# Need serious help with dog family dog aggression



## ZoeyDog (Apr 23, 2011)

The last couple of weeks ago or so our 17 month old GSD has been VERY aggressive towards our 9 year old male beagle mix Roscoe. There is no reason for the aggression, no trigger they can be fine and he can walk into the room and she will attack! I am not talking play fighting but having to pull them apart scary aggression. She has not bit real hard so far I guess, he has a few scratches and small bit marks nothing big considering she could do some real damage. The noise is horrible! He doesn't do much but sleep no food aggression between them they can eat from the same bowl. They sleep next to each other at night and even on the floor in the evenings. She has always been a little jealous of him being near me when she is so I try to keep that down to a minimum and spend most of the old dog cuddle time while the GSD's are outside. After I pull them apart she is put outside. Commands do not work even though we try no, leave it, yelling but nothing works. Tonight I got a little bit of it when I was pulling them apart. I don't want my 12 year old son to get in the middle and get hurt or my old dog to get really hurt. What do you think might be causing this and what can I do to stop it. It seems to be getting more frequent and worse. She is not like this to our other GSD who is almost 10 months or any other dog for that matter or kids. She does "guard/protect" me a lot when we are outside or on walks. We had a behaviorist come to the house 4 months ago and he called it corrective behavior. I think it is way beyond that. Right now we are keeping them a part as much as possible. It is to hot outside 109 today without the heat index so I can't just keep putting her outside and leaving her there. Any help with training or anything so we can have a little peace without being on edge if they end up in the same room because they can either be sweet and lick each other or she can go from sweet and laying down to attack mode.


----------



## JakodaCD OA (May 14, 2000)

Obviously I cant say what's going thru her mind, but some dogs will pick on older dogs. I had a female gsd who had the mindset of being the "corrector",,but not as severe as yours seems to be.

Do YOU do any type of corrective behavior to her when this happens? I'd be on her like you know what..She would KNOW I am po'd about her behavior and its not her job to do any correcting. I of course don't mean beating her to death for it, (exaggeration there),,

I would right now, keep a very close eye on her, when the beagle is around, and separate if you have to, see if you can pick up on a "look", "body posture" BEFORE it happens, and work on a good LEAVE IT NOW, command BEFORE it happens..
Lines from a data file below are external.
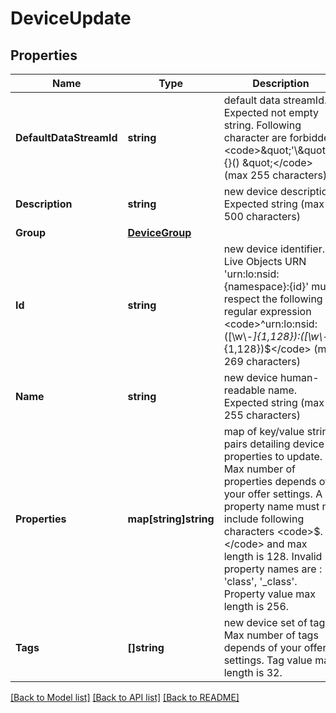 # DeviceUpdate

## Properties

Name | Type | Description | Notes
------------ | ------------- | ------------- | -------------
**DefaultDataStreamId** | **string** | default data streamId. Expected not empty string. Following character are forbidden &lt;code&gt;\&quot;&#39;\\\&quot;\\\\;{}() \&quot;&lt;/code&gt; (max 255 characters) | [optional] 
**Description** | **string** | new device description. Expected string (max 500 characters) | [optional] 
**Group** | [**DeviceGroup**](DeviceGroup.md) |  | [optional] 
**Id** | **string** | new device identifier. A Live Objects URN &#39;urn:lo:nsid:{namespace}:{id}&#39; must respect the following regular expression &lt;code&gt;^urn:lo:nsid:([\\w\\-_]{1,128}):([\\w\\-_:]{1,128})$&lt;/code&gt; (max 269 characters) | 
**Name** | **string** | new device human-readable name. Expected string (max 255 characters) | [optional] 
**Properties** | **map[string]string** | map of key/value string pairs detailing device properties to update. Max number of properties depends of your offer settings. A property name must not include following characters &lt;code&gt;$.&lt;/code&gt; and max length is 128. Invalid property names are : &#39;class&#39;, &#39;_class&#39;. Property value max length is 256. | [optional] 
**Tags** | **[]string** | new device set of tags. Max number of tags depends of your offer settings. Tag value max length is 32. | [optional] 

[[Back to Model list]](../README.md#documentation-for-models) [[Back to API list]](../README.md#documentation-for-api-endpoints) [[Back to README]](../README.md)



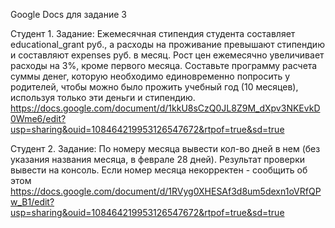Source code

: Google Docs для задание 3

Студент 1.
Задание: Ежемесячная стипендия студента составляет educational_grant руб., а расходы на проживание превышают стипендию и составляют expenses руб. в месяц. Рост цен ежемесячно увеличивает расходы на 3%, кроме первого месяца.
Составьте программу расчета суммы денег, которую необходимо единовременно попросить у родителей, чтобы можно было прожить учебный год (10 месяцев), используя только эти деньги и стипендию.
https://docs.google.com/document/d/1kkU8sCzQ0JL8Z9M_dXpv3NKEvkD0Wme6/edit?usp=sharing&ouid=108464219953126547672&rtpof=true&sd=true


Студент 2.
Задание: По номеру месяца вывести кол-во дней в нем (без указания названия месяца, в феврале 28 дней). Результат проверки вывести на консоль. Если номер месяца некорректен - сообщить об этом
https://docs.google.com/document/d/1RVyg0XHESAf3d8um5dexn1oVRfQPw_B1/edit?usp=sharing&ouid=108464219953126547672&rtpof=true&sd=true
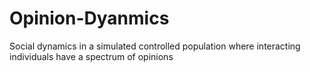 # Opinion-Dyanmics
Social dynamics in a simulated controlled population where interacting individuals have a spectrum of opinions 
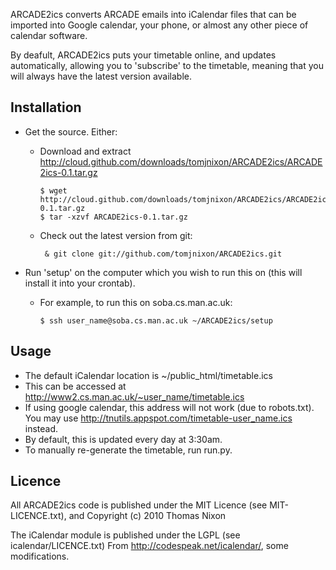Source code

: ARCADE2ics converts ARCADE emails into iCalendar files that can be imported into
Google calendar, your phone, or almost any other piece of calendar software.

By deafult, ARCADE2ics puts your timetable online, and updates automatically,
allowing you to 'subscribe' to the timetable, meaning that you will always
have the latest version available. 

Installation
------------
-   Get the source. Either:
    -   Download and extract http://cloud.github.com/downloads/tomjnixon/ARCADE2ics/ARCADE2ics-0.1.tar.gz

            $ wget http://cloud.github.com/downloads/tomjnixon/ARCADE2ics/ARCADE2ics-0.1.tar.gz
            $ tar -xzvf ARCADE2ics-0.1.tar.gz

    -   Check out the latest version from git:

             & git clone git://github.com/tomjnixon/ARCADE2ics.git

-   Run 'setup' on the computer which you wish to run this on
    (this will install it into your crontab).
    -   For example, to run this on soba.cs.man.ac.uk:

            $ ssh user_name@soba.cs.man.ac.uk ~/ARCADE2ics/setup

Usage
-----
- The default iCalendar location is ~/public_html/timetable.ics
- This can be accessed at http://www2.cs.man.ac.uk/~user_name/timetable.ics
- If using google calendar, this address will not work (due to robots.txt).
  You may use http://tnutils.appspot.com/timetable-user_name.ics instead.
- By default, this is updated every day at 3:30am.
- To manually re-generate the timetable, run run.py.

Licence
-------
All ARCADE2ics code is published under the MIT Licence (see MIT-LICENCE.txt),
and Copyright (c) 2010 Thomas Nixon

The iCalendar module is published under the LGPL (see icalendar/LICENCE.txt)
From http://codespeak.net/icalendar/, some modifications.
Hard to do, if your seeing no triggers, or any type of body language before it happens, but even if she goes NEAR him, I would get her away from him ..

Sorry no real suggestions or advice, just stay viligant


----------



## MaggieRoseLee (Aug 17, 2001)

You need to take this seriously and something has to change right now. Do NOT let the dogs work it out. Not fair to your poor older (and smaller) dog. YOU as the leader have to step in and MANAGE this. Not come in like a Crazy Person in the middle of the fight.

Instead you need to MANAGE the situation to prevent it from even starting.

Frankly, it's clear to me your GSD thinks it is the leader in the house, not you. And the GSD is blowing you off and neither looking to you or cuing from you (cause why should they, THEY are the boss). 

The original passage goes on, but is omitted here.